Nemo iudex in causa sua. Essendo io stesso parte del lavoro come consulente storico, mi contento di esprimere piena soddisfazione per “L’ultima notte di Scolacium” andata in scena il 9 e il 10. Colgo piuttosto l’occasione per parlare dell’area archeologica e del suo uso.
Conosco gente di Soverato che a Scolacium non ha messo mai piede. Eh, mica sbandati o renitenti alla leva scolastica o poveracci emarginati: dico laureati e professionisti. Di fronte a tale desolata scoperta, ben vengano ogni anno “Armonie d’arte” e ogni altra occasione che popola di visitatori un luogo che altrimenti piangerebbe ininterrotta solitudine.

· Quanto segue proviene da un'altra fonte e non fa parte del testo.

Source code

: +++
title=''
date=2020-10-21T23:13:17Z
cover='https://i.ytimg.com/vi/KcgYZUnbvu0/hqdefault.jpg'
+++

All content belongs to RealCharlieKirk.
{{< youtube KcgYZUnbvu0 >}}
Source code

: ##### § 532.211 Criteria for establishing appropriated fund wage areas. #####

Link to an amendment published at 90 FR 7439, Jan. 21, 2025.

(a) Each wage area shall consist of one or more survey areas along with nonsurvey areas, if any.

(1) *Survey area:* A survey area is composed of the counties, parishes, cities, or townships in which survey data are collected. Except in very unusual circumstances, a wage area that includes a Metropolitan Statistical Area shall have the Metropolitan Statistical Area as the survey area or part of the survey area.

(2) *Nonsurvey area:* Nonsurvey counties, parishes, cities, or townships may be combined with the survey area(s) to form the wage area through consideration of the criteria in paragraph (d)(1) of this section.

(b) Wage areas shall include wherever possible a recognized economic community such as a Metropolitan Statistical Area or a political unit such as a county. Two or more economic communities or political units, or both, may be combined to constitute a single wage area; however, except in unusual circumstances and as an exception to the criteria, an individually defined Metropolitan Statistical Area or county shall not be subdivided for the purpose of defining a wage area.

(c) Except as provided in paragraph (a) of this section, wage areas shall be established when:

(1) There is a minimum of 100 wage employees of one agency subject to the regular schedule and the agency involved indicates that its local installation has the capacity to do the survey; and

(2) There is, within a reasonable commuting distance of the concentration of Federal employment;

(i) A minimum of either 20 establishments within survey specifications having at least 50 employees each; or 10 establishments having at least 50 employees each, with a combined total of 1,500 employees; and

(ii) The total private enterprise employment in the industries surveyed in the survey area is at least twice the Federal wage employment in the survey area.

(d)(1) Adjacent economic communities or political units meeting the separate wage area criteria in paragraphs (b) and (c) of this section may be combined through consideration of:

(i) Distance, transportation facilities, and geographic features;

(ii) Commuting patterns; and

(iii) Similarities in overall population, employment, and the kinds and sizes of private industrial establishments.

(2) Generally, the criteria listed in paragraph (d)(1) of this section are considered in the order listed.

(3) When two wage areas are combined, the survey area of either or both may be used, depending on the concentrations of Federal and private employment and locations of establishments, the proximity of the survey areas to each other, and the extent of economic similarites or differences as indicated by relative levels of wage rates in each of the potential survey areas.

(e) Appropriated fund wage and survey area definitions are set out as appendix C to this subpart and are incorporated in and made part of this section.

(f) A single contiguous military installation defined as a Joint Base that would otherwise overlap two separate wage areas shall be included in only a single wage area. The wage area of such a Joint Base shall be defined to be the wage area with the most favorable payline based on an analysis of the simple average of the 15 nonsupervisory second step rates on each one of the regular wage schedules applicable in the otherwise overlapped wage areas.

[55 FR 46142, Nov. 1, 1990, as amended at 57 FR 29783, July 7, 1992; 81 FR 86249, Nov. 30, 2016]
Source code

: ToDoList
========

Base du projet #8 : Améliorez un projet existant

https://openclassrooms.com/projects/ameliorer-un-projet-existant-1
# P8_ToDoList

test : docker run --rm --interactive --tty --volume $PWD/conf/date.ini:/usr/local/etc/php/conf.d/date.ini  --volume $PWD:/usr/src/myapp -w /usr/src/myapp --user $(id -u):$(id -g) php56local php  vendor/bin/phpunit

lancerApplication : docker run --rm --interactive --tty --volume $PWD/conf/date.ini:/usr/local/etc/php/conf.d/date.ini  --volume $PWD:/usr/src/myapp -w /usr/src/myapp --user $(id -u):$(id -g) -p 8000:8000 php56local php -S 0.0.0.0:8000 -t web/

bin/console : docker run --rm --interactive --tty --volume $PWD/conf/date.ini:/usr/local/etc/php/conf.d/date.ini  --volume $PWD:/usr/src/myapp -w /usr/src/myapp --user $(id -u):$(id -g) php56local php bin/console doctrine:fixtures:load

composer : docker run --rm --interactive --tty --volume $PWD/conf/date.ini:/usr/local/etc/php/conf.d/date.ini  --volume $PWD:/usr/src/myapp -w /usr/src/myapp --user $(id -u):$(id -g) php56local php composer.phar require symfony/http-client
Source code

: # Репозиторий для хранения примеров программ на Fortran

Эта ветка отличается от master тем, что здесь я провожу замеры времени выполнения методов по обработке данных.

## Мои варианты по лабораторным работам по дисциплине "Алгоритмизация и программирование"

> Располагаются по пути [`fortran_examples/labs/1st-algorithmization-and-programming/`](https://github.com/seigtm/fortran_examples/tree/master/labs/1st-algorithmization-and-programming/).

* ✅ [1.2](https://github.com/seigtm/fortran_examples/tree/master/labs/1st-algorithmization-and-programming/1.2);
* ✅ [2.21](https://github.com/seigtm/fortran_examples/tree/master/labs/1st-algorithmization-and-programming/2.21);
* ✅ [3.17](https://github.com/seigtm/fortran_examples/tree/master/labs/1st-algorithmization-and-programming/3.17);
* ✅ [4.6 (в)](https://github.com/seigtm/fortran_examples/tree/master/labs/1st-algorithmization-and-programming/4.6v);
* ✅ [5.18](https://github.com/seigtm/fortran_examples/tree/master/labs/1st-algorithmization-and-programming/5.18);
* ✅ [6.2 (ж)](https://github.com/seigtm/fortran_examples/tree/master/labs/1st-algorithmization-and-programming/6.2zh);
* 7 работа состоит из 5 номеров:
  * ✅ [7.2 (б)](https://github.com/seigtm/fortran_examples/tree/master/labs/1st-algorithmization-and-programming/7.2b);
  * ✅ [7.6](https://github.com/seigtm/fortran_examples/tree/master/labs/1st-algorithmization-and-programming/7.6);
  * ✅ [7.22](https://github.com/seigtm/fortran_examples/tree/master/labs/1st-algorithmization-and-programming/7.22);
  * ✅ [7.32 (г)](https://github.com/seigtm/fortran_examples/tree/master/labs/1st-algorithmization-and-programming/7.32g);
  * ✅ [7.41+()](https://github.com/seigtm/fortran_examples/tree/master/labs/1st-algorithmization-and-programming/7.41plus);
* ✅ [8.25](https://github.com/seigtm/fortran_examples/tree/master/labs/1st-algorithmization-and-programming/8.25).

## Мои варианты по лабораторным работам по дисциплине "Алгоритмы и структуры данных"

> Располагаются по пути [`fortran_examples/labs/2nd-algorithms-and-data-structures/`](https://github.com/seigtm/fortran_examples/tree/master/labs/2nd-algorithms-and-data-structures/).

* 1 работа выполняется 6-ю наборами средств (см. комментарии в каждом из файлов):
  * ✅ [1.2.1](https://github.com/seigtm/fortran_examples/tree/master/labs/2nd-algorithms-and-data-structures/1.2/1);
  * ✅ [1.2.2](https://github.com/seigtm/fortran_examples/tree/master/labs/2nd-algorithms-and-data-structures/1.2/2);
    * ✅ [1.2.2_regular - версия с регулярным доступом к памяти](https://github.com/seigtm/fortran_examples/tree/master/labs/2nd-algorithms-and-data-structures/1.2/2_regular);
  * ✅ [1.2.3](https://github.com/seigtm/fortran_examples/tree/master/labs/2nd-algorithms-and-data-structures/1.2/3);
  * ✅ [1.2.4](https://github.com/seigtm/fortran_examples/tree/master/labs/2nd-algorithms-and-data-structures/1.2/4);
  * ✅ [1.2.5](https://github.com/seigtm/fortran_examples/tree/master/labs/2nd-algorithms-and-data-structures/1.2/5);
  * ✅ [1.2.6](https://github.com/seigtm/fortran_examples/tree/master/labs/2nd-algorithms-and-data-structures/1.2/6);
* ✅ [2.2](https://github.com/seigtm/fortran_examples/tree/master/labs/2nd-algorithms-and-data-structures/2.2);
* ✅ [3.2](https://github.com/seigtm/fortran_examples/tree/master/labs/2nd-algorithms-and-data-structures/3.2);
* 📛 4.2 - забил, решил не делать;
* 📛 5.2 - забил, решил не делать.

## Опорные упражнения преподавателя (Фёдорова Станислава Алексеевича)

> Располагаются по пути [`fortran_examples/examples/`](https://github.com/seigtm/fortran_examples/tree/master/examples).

Eppure, ragazzi, sarebbe una delle emergenze archeologiche più interessanti. Secondo il mito, fu Menesteo, re di Atene e reduce da Troia, a fondare Skylletion; tutte le fonti antiche concordano sulla fondazione ateniese: e scusate se è poco! Lo so che Cassiodoro, unico e solo, accenna a Ulisse, ma il nostro grande politico e teologo non s’intendeva di studi omerici. Della città greca mancano sinora prove archeologiche.

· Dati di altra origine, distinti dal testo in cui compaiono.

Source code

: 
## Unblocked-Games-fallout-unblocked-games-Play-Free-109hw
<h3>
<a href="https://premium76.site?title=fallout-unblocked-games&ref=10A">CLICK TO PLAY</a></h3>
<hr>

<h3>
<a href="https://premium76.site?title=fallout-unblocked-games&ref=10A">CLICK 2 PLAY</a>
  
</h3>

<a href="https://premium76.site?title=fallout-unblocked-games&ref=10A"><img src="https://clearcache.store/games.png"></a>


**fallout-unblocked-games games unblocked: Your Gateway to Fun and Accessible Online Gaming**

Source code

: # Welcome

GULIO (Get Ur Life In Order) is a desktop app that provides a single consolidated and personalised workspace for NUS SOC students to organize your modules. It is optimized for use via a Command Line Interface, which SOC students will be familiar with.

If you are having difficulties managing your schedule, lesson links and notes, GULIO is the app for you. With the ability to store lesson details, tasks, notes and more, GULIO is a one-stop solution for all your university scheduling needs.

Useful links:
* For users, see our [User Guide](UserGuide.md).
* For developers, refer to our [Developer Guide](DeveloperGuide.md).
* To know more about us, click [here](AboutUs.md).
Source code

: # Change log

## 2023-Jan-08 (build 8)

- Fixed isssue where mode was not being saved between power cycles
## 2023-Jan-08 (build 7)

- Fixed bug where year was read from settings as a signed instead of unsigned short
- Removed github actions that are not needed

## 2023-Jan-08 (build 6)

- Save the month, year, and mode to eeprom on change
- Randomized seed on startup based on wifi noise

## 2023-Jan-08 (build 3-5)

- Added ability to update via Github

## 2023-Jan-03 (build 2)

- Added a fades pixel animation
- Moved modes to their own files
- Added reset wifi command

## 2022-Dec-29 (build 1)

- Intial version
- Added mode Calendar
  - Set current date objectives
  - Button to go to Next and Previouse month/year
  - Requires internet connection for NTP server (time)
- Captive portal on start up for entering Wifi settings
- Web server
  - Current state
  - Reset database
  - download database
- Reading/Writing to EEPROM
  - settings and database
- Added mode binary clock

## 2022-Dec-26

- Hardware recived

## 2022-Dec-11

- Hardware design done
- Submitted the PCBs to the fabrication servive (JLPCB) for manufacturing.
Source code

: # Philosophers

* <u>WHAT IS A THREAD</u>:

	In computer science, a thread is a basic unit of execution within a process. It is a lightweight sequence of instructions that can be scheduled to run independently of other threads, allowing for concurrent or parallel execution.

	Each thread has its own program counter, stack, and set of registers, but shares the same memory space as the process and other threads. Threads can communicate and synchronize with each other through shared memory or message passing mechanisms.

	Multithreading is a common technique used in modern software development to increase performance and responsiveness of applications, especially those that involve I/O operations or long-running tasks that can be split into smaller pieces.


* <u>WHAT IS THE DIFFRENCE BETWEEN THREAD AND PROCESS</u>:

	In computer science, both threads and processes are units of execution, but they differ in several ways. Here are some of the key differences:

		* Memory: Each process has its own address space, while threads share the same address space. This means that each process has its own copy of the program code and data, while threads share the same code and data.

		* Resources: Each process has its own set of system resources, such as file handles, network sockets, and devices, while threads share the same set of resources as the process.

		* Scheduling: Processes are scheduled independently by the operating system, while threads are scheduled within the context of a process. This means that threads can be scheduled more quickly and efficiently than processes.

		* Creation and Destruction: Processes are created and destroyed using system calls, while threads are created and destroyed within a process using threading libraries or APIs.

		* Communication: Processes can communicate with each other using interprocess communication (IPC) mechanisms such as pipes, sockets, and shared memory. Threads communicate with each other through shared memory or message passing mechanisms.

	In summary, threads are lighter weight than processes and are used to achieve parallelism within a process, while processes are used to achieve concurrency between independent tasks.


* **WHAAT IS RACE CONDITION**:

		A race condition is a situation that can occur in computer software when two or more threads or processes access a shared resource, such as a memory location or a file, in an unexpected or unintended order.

Dopo il 123 aC i Romani dedussero la Colonia Minervia Scolacium; questa tra il 96 e il 98 dC venne rifondata da Nerva, e divenne, recita un’epigrafe del Municipio di Squillace, Colonia Minervia Nervia Augusta Scolacium. Ne resta molto: teatro, anfiteatro, terme, portico, foro, basilica, necropoli, statue, iscrizioni …; e tracce fino all’età bizantina.

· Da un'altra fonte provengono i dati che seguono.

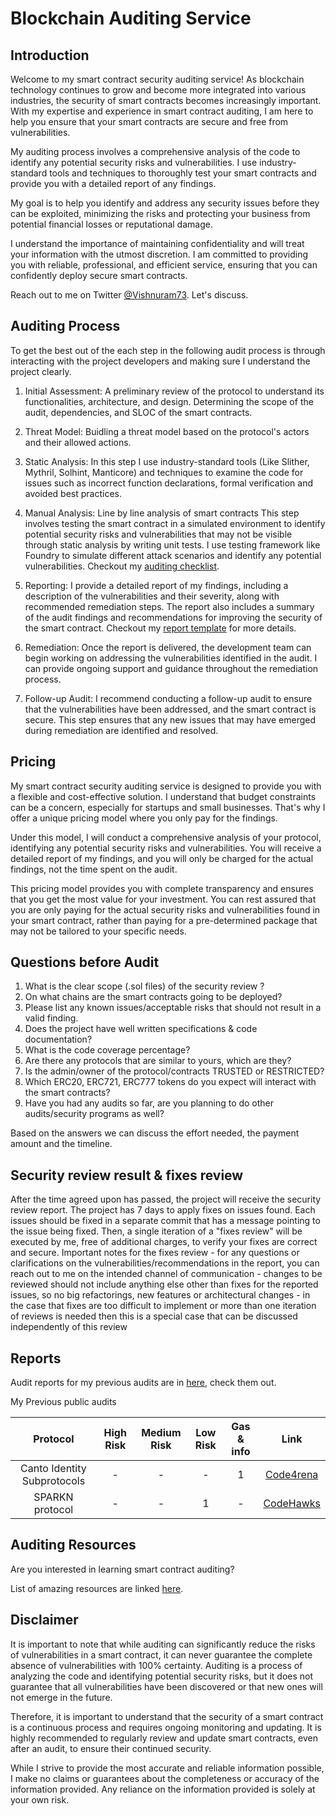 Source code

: # Blockchain Auditing Service

## Introduction

Welcome to my smart contract security auditing service! As blockchain technology continues to grow and become more integrated into various industries, the security of smart contracts becomes increasingly important. With my expertise and experience in smart contract auditing, I am here to help you ensure that your smart contracts are secure and free from vulnerabilities.

My auditing process involves a comprehensive analysis of the code to identify any potential security risks and vulnerabilities. I use industry-standard tools and techniques to thoroughly test your smart contracts and provide you with a detailed report of any findings.

My goal is to help you identify and address any security issues before they can be exploited, minimizing the risks and protecting your business from potential financial losses or reputational damage.

I understand the importance of maintaining confidentiality and will treat your information with the utmost discretion. I am committed to providing you with reliable, professional, and efficient service, ensuring that you can confidently deploy secure smart contracts.

Reach out to me on Twitter [@Vishnuram73](https://twitter.com/Vishnuram73). Let's discuss. 

## Auditing Process

To get the best out of the each step in the following audit process is through interacting with the project developers and making sure I understand the project clearly.  

1. Initial Assessment: A preliminary review of the protocol to understand its functionalities, architecture, and design. Determining the scope of the audit, dependencies, and SLOC of the smart contracts.

2. Threat Model: Buidling a threat model based on the protocol's actors and their allowed actions. 

3. Static Analysis: In this step I use industry-standard tools (Like Slither, Mythril, Solhint, Manticore) and techniques to examine the code for issues such as incorrect function declarations, formal verification and avoided best practices. 

4. Manual Analysis: Line by line analysis of smart contracts This step involves testing the smart contract in a simulated environment to identify potential security risks and vulnerabilities that may not be visible through static analysis by writing unit tests. I use testing framework like Foundry to simulate different attack scenarios and identify any potential vulnerabilities. Checkout my [auditing checklist](Checklist.md).

5. Reporting: I provide a detailed report of my findings, including a description of the vulnerabilities and their severity, along with recommended remediation steps. The report also includes a summary of the audit findings and recommendations for improving the security of the smart contract. Checkout my [report template](ReportTemplate.md) for more details.

6. Remediation: Once the report is delivered, the development team can begin working on addressing the vulnerabilities identified in the audit. I can provide ongoing support and guidance throughout the remediation process.

7. Follow-up Audit: I recommend conducting a follow-up audit to ensure that the vulnerabilities have been addressed, and the smart contract is secure. This step ensures that any new issues that may have emerged during remediation are identified and resolved.

## Pricing

My smart contract security auditing service is designed to provide you with a flexible and cost-effective solution. I understand that budget constraints can be a concern, especially for startups and small businesses. That's why I offer a unique pricing model where you only pay for the findings.

Under this model, I will conduct a comprehensive analysis of your protocol, identifying any potential security risks and vulnerabilities. You will receive a detailed report of my findings, and you will only be charged for the actual findings, not the time spent on the audit.

This pricing model provides you with complete transparency and ensures that you get the most value for your investment. You can rest assured that you are only paying for the actual security risks and vulnerabilities found in your smart contract, rather than paying for a pre-determined package that may not be tailored to your specific needs.

## Questions before Audit

1. What is the clear scope (.sol files) of the security review ?
2. On what chains are the smart contracts going to be deployed?
3. Please list any known issues/acceptable risks that should not result in a valid finding.
4. Does the project have well written specifications & code documentation?
5. What is the code coverage percentage?
6. Are there any protocols that are similar to yours, which are they?
7. Is the admin/owner of the protocol/contracts TRUSTED or RESTRICTED?
8. Which ERC20, ERC721, ERC777 tokens do you expect will interact with the smart contracts?
9. Have you had any audits so far, are you planning to do other audits/security programs as well?

Based on the answers we can discuss the effort needed, the payment amount and the timeline.

## Security review result & fixes review

After the time agreed upon has passed, the project will receive the security review report. The project has 7 days to apply fixes on issues found. Each issues should be fixed in a separate commit that has a message pointing to the issue being fixed. Then, a single iteration of a "fixes review" will be executed by me, free of additional charges, to verify your fixes are correct and secure.
Important notes for the fixes review 
    - for any questions or clarifications on the vulnerabilities/recommendations in the report, you can reach out to me on the intended channel of communication
    - changes to be reviewed should not include anything else other than fixes for the reported issues, so no big refactorings, new features or architectural changes
    - in the case that fixes are too difficult to implement or more than one iteration of reviews is needed then this is a special case that can be discussed independently of this review


## Reports

Audit reports for my previous audits are in [here](reports), check them out.

My Previous public audits 

| Protocol | High Risk | Medium Risk | Low Risk | Gas & info | Link |
| :--: | :--: | :--: | :--: | :--: | :--: |
| Canto Identity Subprotocols | - | - | - | 1 | [Code4rena](https://code4rena.com/contests/2023-03-canto-identity-subprotocols-contest) |
| SPARKN protocol | - | - | 1 | - | [CodeHawks](https://www.codehawks.com/contests/cllcnja1h0001lc08z7w0orxx) |

## Auditing Resources

Are you interested in learning smart contract auditing? 

List of amazing resources are linked [here](resources).

## Disclaimer

It is important to note that while auditing can significantly reduce the risks of vulnerabilities in a smart contract, it can never guarantee the complete absence of vulnerabilities with 100% certainty. Auditing is a process of analyzing the code and identifying potential security risks, but it does not guarantee that all vulnerabilities have been discovered or that new ones will not emerge in the future.

Therefore, it is important to understand that the security of a smart contract is a continuous process and requires ongoing monitoring and updating. It is highly recommended to regularly review and update smart contracts, even after an audit, to ensure their continued security.

While I strive to provide the most accurate and reliable information possible, I make no claims or guarantees about the completeness or accuracy of the information provided. Any reliance on the information provided is solely at your own risk.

Il grande edificio sacro visibile già da molto lontano non è, a onta del cartellone, né basilica né bizantina, e tanto meno cattedrale, ma un’abbazia di età normanna e dalle varie vicende architettoniche e di uso; probabilmente adoperata nei secoli solo come fortilizio, e testimone di operazioni militari dal Vespro fino all’insurrezione contro Murat.
Fece parte, ai suoi bei dì, del grande progetto di latinizzazione del territorio, che si svolse in tempi lunghi: per dir solo della Calabria istmica, un’abbazia alle foci del Corace, una alle sue sorgenti, Corazzo, e la grande Sant’Eufemia alle foci dell’Amato.
Senza scordare che alle spalle c’è Squillace con castello eccetera.
Di tutto questo, troppi indigeni, e, ripeto, laureati, ignorano totalmente tutto. Viva gli spettacoli, dunque, che riempiono il deserto; e se anche uno ogni dieci poi torna a vedere i ruderi, è già un miracolo.